El Poder Judicial aún se debe una reforma
El sistema judicial argentino viene empeorando por razones internas desde hace años, pero los ataques sistemáticos que sufrió su independencia entre 2003 y 2015 impedían dedicarse a corregir todo lo que hay que cambiar: sólo era posible defender y acompañar a los jueces, fiscales y funcionarios judiciales decentes que resistían como podían, frente a la ofensiva gubernamental que usó todo su poder para dominarlos, desde el dictado de leyes absurdas hasta presiones salariales, pasando por denuncias penales, amenazas, carpetazos, coimas, nombramientos digitados y otros delitos por el estilo.
Aun con sus errores y tropiezos, en esos largos años el Consejo de la Magistratura fue un bastión que impidió el atropello sistemático de la independencia judicial. Precisamente por eso la Procuración General de la Nación nos denunció penalmente a los consejeros que nos opusimos al entonces oficialismo y en paralelo ese gobierno disparó las leyes de la gramsciana "democratización judicial" que afortunadamente fue invalidada por inconstitucional. Quedan aún aspectos graves por desarmar, pero en lo esencial, el intento de dominación fracasó.
A partir de 2016 debemos encarar la reconstrucción del Poder Judicial y tenemos que ser tan firmes como lo fuimos para defender su independencia. La Justicia es un tema de principios y no de política partidaria: no se trata de quién gobierna desde el Poder Ejecutivo sino de qué jueces y qué sistema judicial queremos tener.
Lo primero es reconocer que no podemos seguir con demoras inconcebibles en el siglo XXI que repercuten hasta en las tasas bancarias, encareciendo los créditos y los alquileres. Tampoco podemos admitir una ineficacia judicial casi total frente a la corrupción y al abuso de poder, impunidad que también es demasiado alta en los delitos económicos y en los delitos comunes.
Esos vicios derivan de varias causas. Entre ellas, el garanto-abolicionismo que busca derribar el sistema penal, los pactos mafiosos entre algunos sectores de la vieja política, sin distinción de partidos, que impiden las armas legales necesarias para perseguir el delito, el ilegal miedo de algunos jueces y fiscales, la falta de recursos, la dedicación semiexclusiva de muchos jueces y funcionarios, criterios anticuados, una burocracia administrativa que indigna y, por supuesto, niveles de corrupción menos extendidos que en otros sectores del Estado pero totalmente inadmisibles.
Debemos cambiar, porque un país próspero es imposible sin un Poder Judicial eficiente y serio. No se trata de una utopía irrealizable sino de aplicar un estricto realismo, partiendo de principios y valores básicos que están en la Constitución.
Por ejemplo, modifiquemos la ley del Consejo de la Magistratura, que en 16 años de existencia muestra fortalezas para apuntalar y debilidades para corregir.

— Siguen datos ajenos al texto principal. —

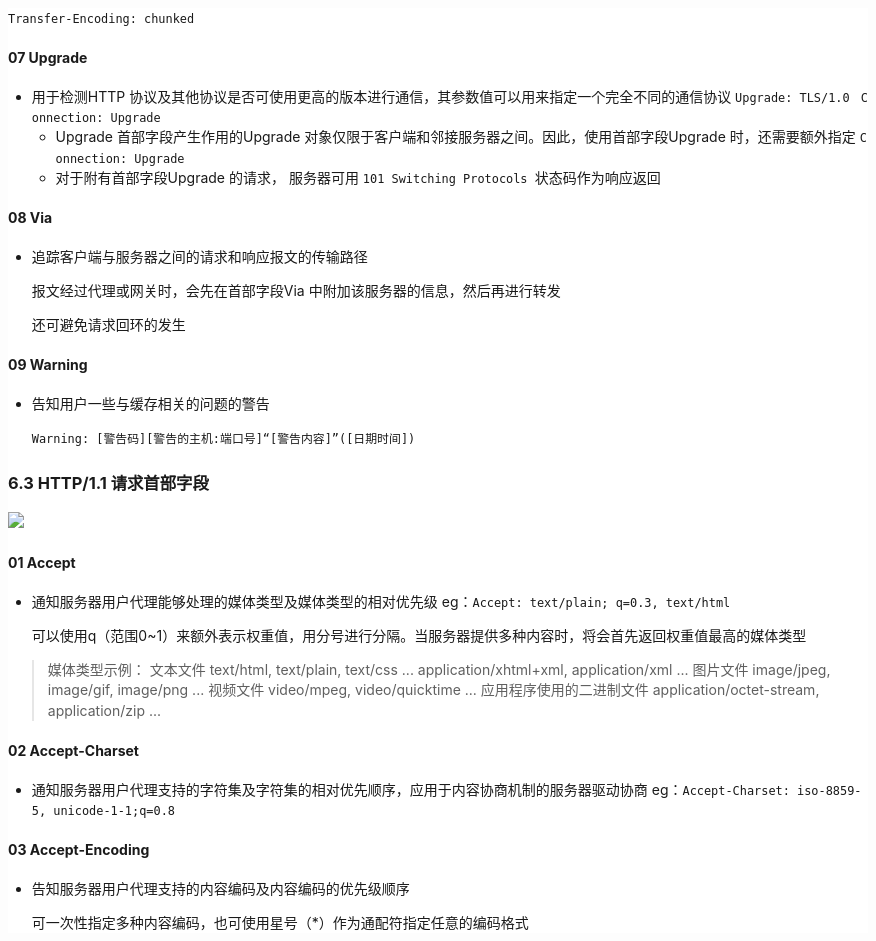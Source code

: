   `Transfer-Encoding: chunked`

#### 07 Upgrade

* 用于检测HTTP 协议及其他协议是否可使用更高的版本进行通信，其参数值可以用来指定一个完全不同的通信协议
  `Upgrade: TLS/1.0 `
  `Connection: Upgrade`
  * Upgrade 首部字段产生作用的Upgrade 对象仅限于客户端和邻接服务器之间。因此，使用首部字段Upgrade 时，还需要额外指定 `Connection: Upgrade`
  * 对于附有首部字段Upgrade 的请求， 服务器可用 `101 Switching Protocols `状态码作为响应返回

#### 08 Via

* 追踪客户端与服务器之间的请求和响应报文的传输路径

  报文经过代理或网关时，会先在首部字段Via 中附加该服务器的信息，然后再进行转发

  还可避免请求回环的发生

#### 09 Warning

* 告知用户一些与缓存相关的问题的警告

  `Warning: [警告码][警告的主机:端口号]“[警告内容]”([日期时间])`

### 6.3 HTTP/1.1 请求首部字段

![](https://cdn.jsdelivr.net/gh/lnitia/MyPictures@main/blogpictures/20240124175434.png)

#### 01 Accept

* 通知服务器用户代理能够处理的媒体类型及媒体类型的相对优先级
  eg：`Accept: text/plain; q=0.3, text/html`

  可以使用q（范围0~1）来额外表示权重值，用分号进行分隔。当服务器提供多种内容时，将会首先返回权重值最高的媒体类型

> 媒体类型示例：
> 文本文件
> text/html, text/plain, text/css ...
> application/xhtml+xml, application/xml ...
> 图片文件
> image/jpeg, image/gif, image/png ...
> 视频文件
> video/mpeg, video/quicktime ...
> 应用程序使用的二进制文件
> application/octet-stream, application/zip ...

#### 02 Accept-Charset

* 通知服务器用户代理支持的字符集及字符集的相对优先顺序，应用于内容协商机制的服务器驱动协商
  eg：`Accept-Charset: iso-8859-5, unicode-1-1;q=0.8`

#### 03 Accept-Encoding

* 告知服务器用户代理支持的内容编码及内容编码的优先级顺序

  可一次性指定多种内容编码，也可使用星号（*）作为通配符指定任意的编码格式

Algunas enseñanzas de la realidad deben aprovecharse y citaré sólo algunas: si los políticos son diputados y senadores, el Consejo se demora porque los legisladores priorizan su trabajo en el Congreso. Debieran ser personas designadas bicameralmente por el Congreso, porque aunque vengan de la política, ésa es la cuota de politización que quiere la Constitución. Si los abogados son elegidos por sus colegas en todo el país como circunscripción única, sólo podrán ganar los apoyados por un partido nacional, porque para cualquier otro grupo la campaña electoral sería imposible económica y logísticamente. Si los académicos sólo son elegidos por las universidades públicas y no por las privadas, llegarán sólo quienes digite el gobierno de turno o el sector que controle la política interna universitaria. Este abuso de la politización implica además una discriminación ilegal contra universidades tan válidas como las estatales. Si preside el Consejo un juez de la Corte, la relación entre los dos organismos máximos del Poder Judicial será más eficiente y menos conflictiva y la presidencia del organismo dejará de ser un premio para transacciones a veces poco claras. Si se satura al Consejo de comisiones internas asesoras y multitudinarias, aumentarán sus gastos y se trabará su eficacia. Los que deben trabajar en el Consejo son los consejeros, sesionando como mínimo una vez a la semana y por obligación legal, para que no se neutralice el organismo con trucos de quórum. Si el Poder Judicial sigue siendo administrado como un sector del Estado tácitamente ajeno a las normas de transparencia y cuestionabilidad propias de la democracia republicana, seguirán ocurriendo hechos que no por poco conocidos son menos graves.
Muchos otros aspectos deben mejorarse y ojalá que sea rápido. Si agregamos leyes del arrepentido, de recompensa para delación de delitos y de mejoras periciales, el sistema judicial comenzará a funcionar bien, terminando con la impunidad de una buena vez. Es su responsabilidad.